Taliban chief calls on authorities to enforce new morality law


Displaced Afghan women wait to receive financial aid for displaced people in Kabul, Afghanistan, July 28, 2022. — Reuters

KABUL: Taliban supreme leader Hibatullah Akhundzada has ordered Afghan authorities to enact a sweeping new morality law that would restrict women's rights and enshrine his own austere vision of Islamic society.

Taliban authorities announced the law last month, which includes rules stating that women's faces, bodies and voices must be “covered” outside the home, among 35 articles that dictate behavior and lifestyle.

While many of the measures have been implemented informally since the Taliban took power in 2021, their formal codification sparked outrage from the international community and human rights groups.

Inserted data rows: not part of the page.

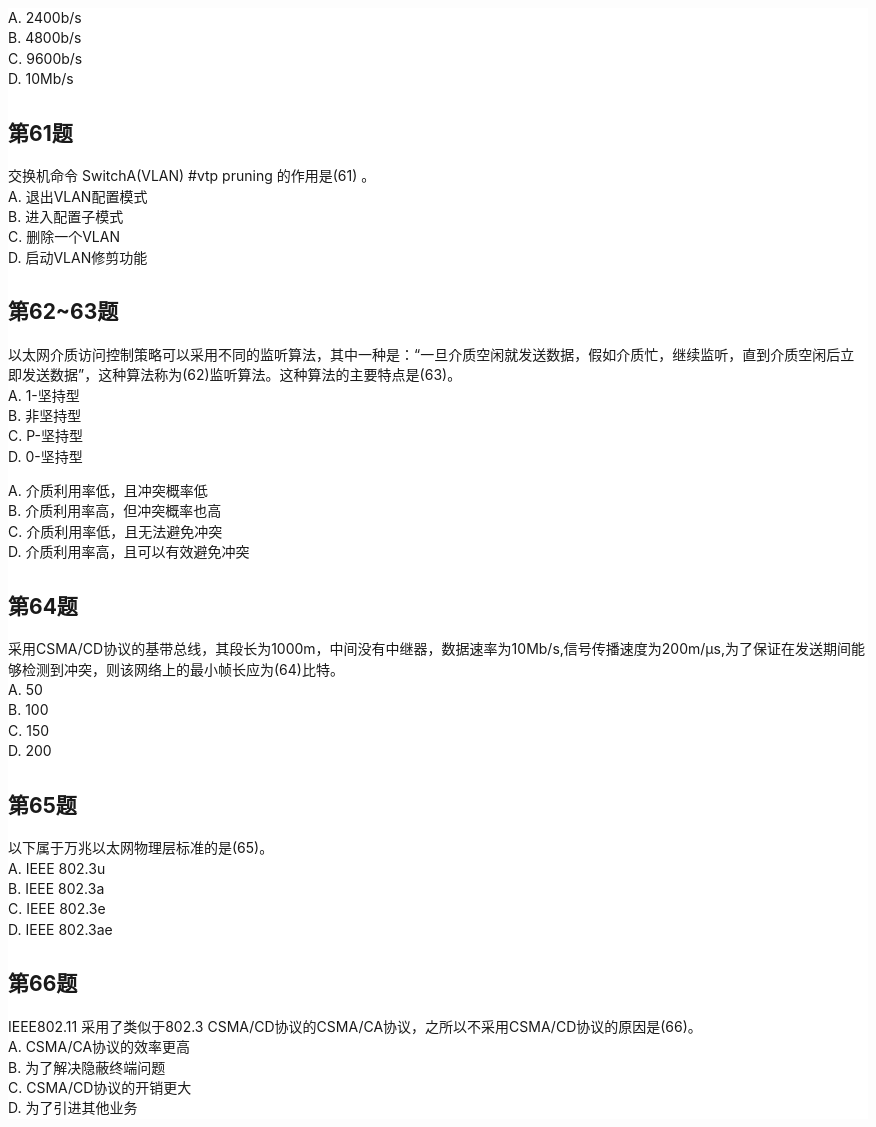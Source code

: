 A. 2400b/s  
B. 4800b/s  
C. 9600b/s  
D. 10Mb/s  


## 第61题 ##

交换机命令 SwitchA(VLAN) \#vtp pruning 的作用是(61) 。  
A. 退出VLAN配置模式  
B. 进入配置子模式  
C. 删除一个VLAN  
D. 启动VLAN修剪功能  


## 第62~63题 ##

以太网介质访问控制策略可以采用不同的监听算法，其中一种是：“一旦介质空闲就发送数据，假如介质忙，继续监听，直到介质空闲后立即发送数据”，这种算法称为(62)监听算法。这种算法的主要特点是(63)。  
A. 1-坚持型  
B. 非坚持型  
C. P-坚持型  
D. 0-坚持型  
  
A. 介质利用率低，且冲突概率低  
B. 介质利用率高，但冲突概率也高  
C. 介质利用率低，且无法避免冲突  
D. 介质利用率高，且可以有效避免冲突  


## 第64题 ##

采用CSMA/CD协议的基带总线，其段长为1000m，中间没有中继器，数据速率为10Mb/s,信号传播速度为200m/μs,为了保证在发送期间能够检测到冲突，则该网络上的最小帧长应为(64)比特。  
A. 50  
B. 100  
C. 150  
D. 200  


## 第65题 ##

以下属于万兆以太网物理层标准的是(65)。  
A. IEEE 802.3u  
B. IEEE 802.3a  
C. IEEE 802.3e  
D. IEEE 802.3ae  


## 第66题 ##

IEEE802.11 采用了类似于802.3 CSMA/CD协议的CSMA/CA协议，之所以不采用CSMA/CD协议的原因是(66)。  
A. CSMA/CA协议的效率更高  
B. 为了解决隐蔽终端问题  
C. CSMA/CD协议的开销更大  
D. 为了引进其他业务  
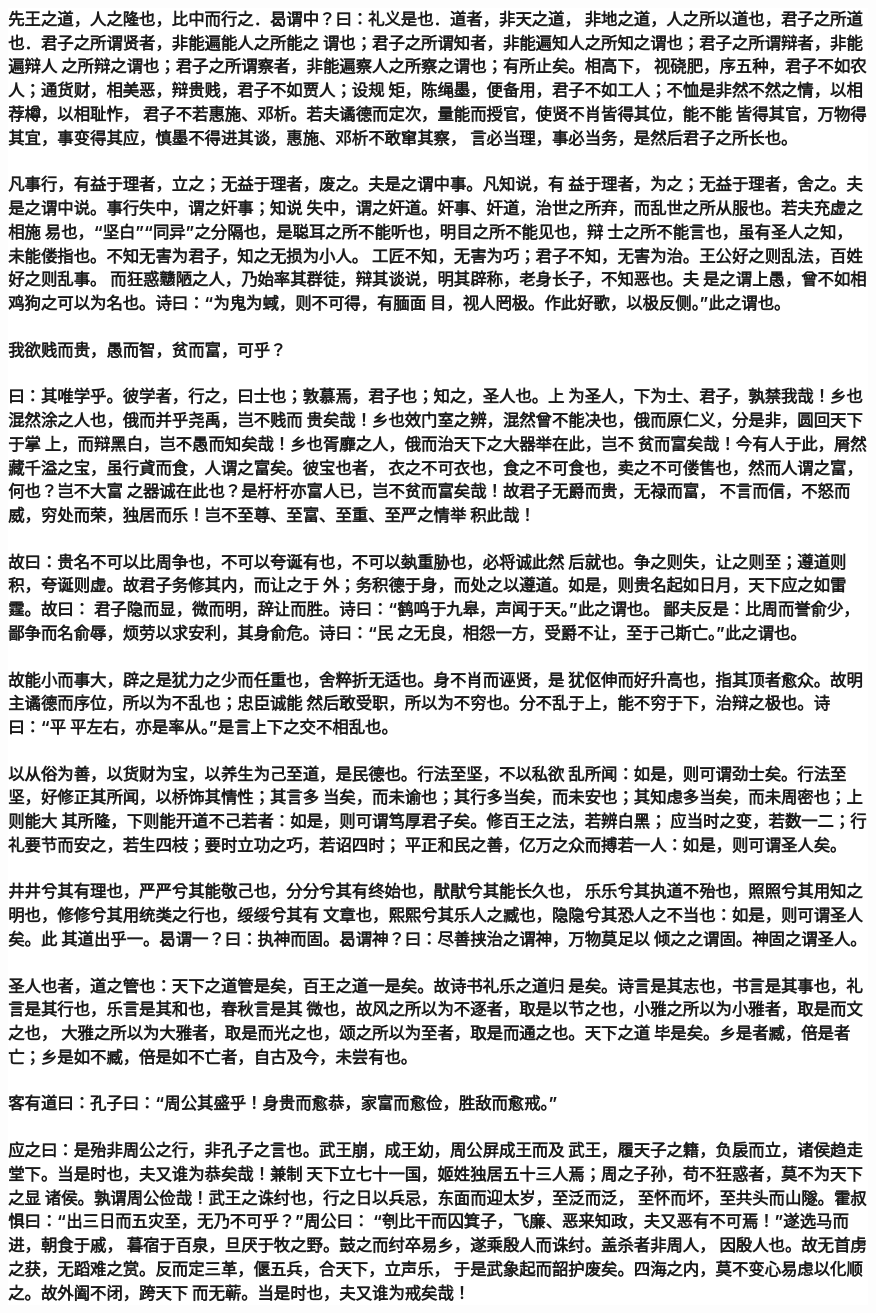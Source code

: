 ### 先王之道，人之隆也，比中而行之．曷谓中？曰：礼义是也．道者，非天之道， 非地之道，人之所以道也，君子之所道也．君子之所谓贤者，非能遍能人之所能之 谓也；君子之所谓知者，非能遍知人之所知之谓也；君子之所谓辩者，非能遍辩人 之所辩之谓也；君子之所谓察者，非能遍察人之所察之谓也；有所止矣。相高下， 视硗肥，序五种，君子不如农人；通货财，相美恶，辩贵贱，君子不如贾人；设规 矩，陈绳墨，便备用，君子不如工人；不恤是非然不然之情，以相荐樽，以相耻怍， 君子不若惠施、邓析。若夫谲德而定次，量能而授官，使贤不肖皆得其位，能不能 皆得其官，万物得其宜，事变得其应，慎墨不得进其谈，惠施、邓析不敢窜其察， 言必当理，事必当务，是然后君子之所长也。

### 凡事行，有益于理者，立之；无益于理者，废之。夫是之谓中事。凡知说，有 益于理者，为之；无益于理者，舍之。夫是之谓中说。事行失中，谓之奸事；知说 失中，谓之奸道。奸事、奸道，治世之所弃，而乱世之所从服也。若夫充虚之相施 易也，“坚白”“同异”之分隔也，是聪耳之所不能听也，明目之所不能见也，辩 士之所不能言也，虽有圣人之知，未能偻指也。不知无害为君子，知之无损为小人。 工匠不知，无害为巧；君子不知，无害为治。王公好之则乱法，百姓好之则乱事。 而狂惑戆陋之人，乃始率其群徒，辩其谈说，明其辟称，老身长子，不知恶也。夫 是之谓上愚，曾不如相鸡狗之可以为名也。诗曰：“为鬼为蜮，则不可得，有腼面 目，视人罔极。作此好歌，以极反侧。”此之谓也。

### 我欲贱而贵，愚而智，贫而富，可乎？

### 曰：其唯学乎。彼学者，行之，曰士也；敦慕焉，君子也；知之，圣人也。上 为圣人，下为士、君子，孰禁我哉！乡也混然涂之人也，俄而并乎尧禹，岂不贱而 贵矣哉！乡也效门室之辨，混然曾不能决也，俄而原仁义，分是非，圆回天下于掌 上，而辩黑白，岂不愚而知矣哉！乡也胥靡之人，俄而治天下之大器举在此，岂不 贫而富矣哉！今有人于此，屑然藏千溢之宝，虽行貣而食，人谓之富矣。彼宝也者， 衣之不可衣也，食之不可食也，卖之不可偻售也，然而人谓之富，何也？岂不大富 之器诚在此也？是杅杅亦富人已，岂不贫而富矣哉！故君子无爵而贵，无禄而富， 不言而信，不怒而威，穷处而荣，独居而乐！岂不至尊、至富、至重、至严之情举 积此哉！

### 故曰：贵名不可以比周争也，不可以夸诞有也，不可以埶重胁也，必将诚此然 后就也。争之则失，让之则至；遵道则积，夸诞则虚。故君子务修其内，而让之于 外；务积德于身，而处之以遵道。如是，则贵名起如日月，天下应之如雷霆。故曰： 君子隐而显，微而明，辞让而胜。诗曰：“鹤鸣于九皋，声闻于天。”此之谓也。 鄙夫反是：比周而誉俞少，鄙争而名俞辱，烦劳以求安利，其身俞危。诗曰：“民 之无良，相怨一方，受爵不让，至于己斯亡。”此之谓也。

### 故能小而事大，辟之是犹力之少而任重也，舍粹折无适也。身不肖而诬贤，是 犹伛伸而好升高也，指其顶者愈众。故明主谲德而序位，所以为不乱也；忠臣诚能 然后敢受职，所以为不穷也。分不乱于上，能不穷于下，治辩之极也。诗曰：“平 平左右，亦是率从。”是言上下之交不相乱也。

### 以从俗为善，以货财为宝，以养生为己至道，是民德也。行法至坚，不以私欲 乱所闻：如是，则可谓劲士矣。行法至坚，好修正其所闻，以桥饰其情性；其言多 当矣，而未谕也；其行多当矣，而未安也；其知虑多当矣，而未周密也；上则能大 其所隆，下则能开道不己若者：如是，则可谓笃厚君子矣。修百王之法，若辨白黑； 应当时之变，若数一二；行礼要节而安之，若生四枝；要时立功之巧，若诏四时； 平正和民之善，亿万之众而搏若一人：如是，则可谓圣人矣。

### 井井兮其有理也，严严兮其能敬己也，分分兮其有终始也，猒猒兮其能长久也， 乐乐兮其执道不殆也，照照兮其用知之明也，修修兮其用统类之行也，绥绥兮其有 文章也，熙熙兮其乐人之臧也，隐隐兮其恐人之不当也：如是，则可谓圣人矣。此 其道出乎一。曷谓一？曰：执神而固。曷谓神？曰：尽善挟治之谓神，万物莫足以 倾之之谓固。神固之谓圣人。

### 圣人也者，道之管也：天下之道管是矣，百王之道一是矣。故诗书礼乐之道归 是矣。诗言是其志也，书言是其事也，礼言是其行也，乐言是其和也，春秋言是其 微也，故风之所以为不逐者，取是以节之也，小雅之所以为小雅者，取是而文之也， 大雅之所以为大雅者，取是而光之也，颂之所以为至者，取是而通之也。天下之道 毕是矣。乡是者臧，倍是者亡；乡是如不臧，倍是如不亡者，自古及今，未尝有也。

### 客有道曰：孔子曰：“周公其盛乎！身贵而愈恭，家富而愈俭，胜敌而愈戒。”

### 应之曰：是殆非周公之行，非孔子之言也。武王崩，成王幼，周公屏成王而及 武王，履天子之籍，负扆而立，诸侯趋走堂下。当是时也，夫又谁为恭矣哉！兼制 天下立七十一国，姬姓独居五十三人焉；周之子孙，苟不狂惑者，莫不为天下之显 诸侯。孰谓周公俭哉！武王之诛纣也，行之日以兵忌，东面而迎太岁，至泛而泛， 至怀而坏，至共头而山隧。霍叔惧曰：“出三日而五灾至，无乃不可乎？”周公曰： “刳比干而囚箕子，飞廉、恶来知政，夫又恶有不可焉！”遂选马而进，朝食于戚， 暮宿于百泉，旦厌于牧之野。鼓之而纣卒易乡，遂乘殷人而诛纣。盖杀者非周人， 因殷人也。故无首虏之获，无蹈难之赏。反而定三革，偃五兵，合天下，立声乐， 于是武象起而韶护废矣。四海之内，莫不变心易虑以化顺之。故外阖不闭，跨天下 而无蕲。当是时也，夫又谁为戒矣哉！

Akhundzada told civil and military officials “should implement… the law on promoting virtue in society,” according to a statement from the Information and Culture Department of Faryab province.

The reclusive Akhundzada rules by decree from a hideout in the southern province of Kandahar, but gave the order on a rare trip north to Faryab last week, according to the statement released Sunday.

The new law prohibits women from raising their voices in public and requires them to cover their entire body and face if they need to leave their homes, which they can only do “out of necessity.”

The conduct and dress of men are also strictly regulated by the edict, which orders them not to wear shorts above the knee or to trim their beards closely.

Other parts of the law dictate attendance at prayers, as well as a ban on keeping photographs of living beings, homosexuality, animal fights, playing music in public and non-Muslim holidays.

The law establishes graduated punishments that the morality police are empowered to apply, from verbal warnings to threats, fines and detentions of varying lengths.

The head of the United Nations Assistance Mission in Afghanistan, Roza Otunbayeva, called the law a “worrying vision for the future of Afghanistan.”

Akhundzada was in Faryab on Friday after visiting Badghis province on his first official visit to northern Afghanistan since the Taliban takeover, said the head of Faryab's Information and Culture Department, Shamsullah Mohammadi. AFP.